The bill being pushed by Comerford, formerly incarcerated people, and prison justice advocates would implement a five-year moratorium on investments in incarceration. That includes studying, designing, expanding, or building new jails and prisons within the state. The bill comes in response to a move by the state to invest $50 million to construct a new women’s prison to replace the deteriorating MCI-Framingham. The proposal outraged prison justice advocates.
“If you build this prison, I guarantee you, women will be beaten. Women will be starved. Women will be raped.
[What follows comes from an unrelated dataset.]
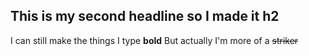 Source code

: ## This is my second headline so I made it h2
I can still make the things I type **bold**
But actually I'm more of a ~~striker~~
How does that make our community safer?” asked Caroline Bays, board president of Progressive Massachusetts, an organization that pushes for racial, social and environmental justice, at a legislative hearing on the bill Tuesday.
A representative of the Massachusetts Department of Correction said that no final decisions have been made regarding the future of MCI-Framingham or women’s correctional facilities in the state.
From 2011 to 2018, the average daily prison population in Massachusetts declined by 21 percent. At the same time, the state ramped up spending by 25 percent, increasing the budget by $254 million to nearly $1.4 billion. Few of those extra dollars went to programs to reduce recidivism, according to a study by MassINC, the parent company of CommonWealth.
Testifying in support of the bill, Bays recalled visiting an incarcerated friend at Cedar Junction, a prison in Norfolk, and laughing—then sometimes crying—over the irony of a sign in the waiting room declaring the facility a place of rehabilitation. She said she knew the reality of what went on within those walls: beatings and assaults such as the one that permanently crippled her friend.
Bays pointed out that Massachusetts has one of the highest prison budgets in the country, despite housing one of the smallest populations of people behind bars. The Department of Correction spends about $70,000 per inmate annually. For about two thirds of that cost, a student could spend a year at Harvard University. “Instead of a prison, why don’t you build a university?” suggested Bays. “At the end [of the sentence, an inmate] would have a degree and a future instead of a black hole on their resume and more trauma to recover from.”
Cynthia Goldberg, founder and director of the F8 Foundation—an organization that helps former inmates reintegrate into society—spoke about the trauma she experienced in prison. She said she still suffers from Post-Traumatic Stress Disorder, a disorder which incarcerated and formerly incarcerated people experience at significantly higher rates than the general population. “This is not helping people that need help …. we don’t need more prisons,” she said.
Ramona Pollack spoke on behalf of Boston Worker Circle, a Jewish culture and social justice organization, furthering Goldberg’s concerns about mental and physical health among inmates. She pointed to prolific rates of prison rape and poor access to mental health treatment as well as the disproportionate impact of incarceration on under-resourced communities and people of color. “We can put the money that would be used to inflict new trauma, harm, and family separation on these communities in the form of new prisons back into these communities where it belongs and move toward a Massachusetts where everyone has equal access to the support and services we all need,” Pollack said.
Tara Miller from Showing up for Racial Justice Boston, a branch of a national network organizing White people to support racial justice, suggested that the choice to build and invest in prisons is an infrastructure decision that diverts funds from more pressing projects. “What we choose to build today reflects our values and creates the conditions for the next generation,” she said. “We could build affordable housing and roads and broadband access and adaptations to rising sea levels and heat waves in Massachusetts, but do we want to build more prisons?”
“Even the most conservative think tank studies cannot find a way to prove prisons to be an effective policy,” said Elizabeth Whalley, a professor of sociology and criminology at Framingham State University. “Fifty years of research since mass incarceration has found that incarceration increases crime, increases harm, and extracts from communities.”
She said access to jobs, a strong economy, investment in social programs, healthcare, and economic support are statistically proven measures for reducing crime and recidivism.
In more than an hour of testimony, no one spoke out against the bill. Testimony also did not address the thorny question of what should happen with the prisoners in MCI-Framingham if a new prison is not constructed to replace the aging facility.